Soy activa. Lenta, pero activa. No me quedo pegada. No es mérito mío, porque yo no lo he aprendido, yo soy así: así funciona mi cerebro. Genética, supongo, metabolismo cerebral, será.

Soy sentimental y puedo ser pasional -menos- soy muy impulsiva – con buen control aprendido pero no suficientemente constante, pero impulsiva- pero no soy depresiva.
Además, no soy agresiva. Soy demasiado cobarde para serlo. Entonces, no estaba segura con el diagnóstico de rabieta.

Hasta que un día haciendo análisis, me dí cuenta que en realidad mi capacidad de no aceptar ciertas cosas es lo mejor que mi corazón puede ofrecer y que mejor tenía cuidado al declararle la guerra a este lado de mi psiquis.
La verdad sea dicha, en una de esas podría aumentar el repertorio de respuestas a los estímulos y que no todo desatara alegato, pero que el no reaccionar a las cosas, eso era lo peor, y que a veces, los alegatos, cargados o no de rabia, eran la más sana de las respuestas posibles.

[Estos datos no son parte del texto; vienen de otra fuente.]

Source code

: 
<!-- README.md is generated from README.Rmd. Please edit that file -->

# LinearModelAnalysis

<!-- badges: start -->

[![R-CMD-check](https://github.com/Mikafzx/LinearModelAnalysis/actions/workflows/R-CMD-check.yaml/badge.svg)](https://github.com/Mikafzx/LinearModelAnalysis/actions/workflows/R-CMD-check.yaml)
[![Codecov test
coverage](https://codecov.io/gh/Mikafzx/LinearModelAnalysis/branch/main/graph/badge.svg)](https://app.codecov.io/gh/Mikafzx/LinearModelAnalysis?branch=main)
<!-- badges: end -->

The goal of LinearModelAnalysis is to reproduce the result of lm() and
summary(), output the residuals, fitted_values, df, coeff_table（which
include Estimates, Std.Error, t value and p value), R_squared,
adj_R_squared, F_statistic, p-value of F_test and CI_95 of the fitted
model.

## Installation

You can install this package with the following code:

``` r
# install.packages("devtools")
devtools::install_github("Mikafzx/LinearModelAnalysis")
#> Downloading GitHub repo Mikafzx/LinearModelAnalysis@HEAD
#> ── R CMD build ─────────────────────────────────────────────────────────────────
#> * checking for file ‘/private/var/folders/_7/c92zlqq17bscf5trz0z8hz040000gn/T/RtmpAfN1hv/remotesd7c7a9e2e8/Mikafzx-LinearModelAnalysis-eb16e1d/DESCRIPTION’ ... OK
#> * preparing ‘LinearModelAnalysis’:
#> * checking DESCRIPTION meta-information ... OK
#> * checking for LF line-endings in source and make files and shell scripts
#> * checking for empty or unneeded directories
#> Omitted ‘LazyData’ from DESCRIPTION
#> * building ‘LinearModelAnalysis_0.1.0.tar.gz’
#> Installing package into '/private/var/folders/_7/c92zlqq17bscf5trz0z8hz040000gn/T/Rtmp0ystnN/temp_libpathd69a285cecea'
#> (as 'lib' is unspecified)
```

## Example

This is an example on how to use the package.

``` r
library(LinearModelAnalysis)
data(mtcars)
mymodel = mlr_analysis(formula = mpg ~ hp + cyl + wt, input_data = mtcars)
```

Preferible eso a la apatía, preferible eso a la costumbre, al aceptar como normal lo que no lo es. Ni lo será. Preferible eso a la falta de solidaridad, al no ver al otro ser humano al lado nuestro.

Desde entonces me miro con mejores ojos y me llevo mejor conmigo misma y mis alegatos, y me enojo menos y, eso si, alego igual.
Alegona seguiré siendo, es lo mejor que puedo ofrecer de mi, así los demás se suben al bus tranquilos y se sientan sin decirle ni pío al conductor, que yo ya se lo habré dicho todo.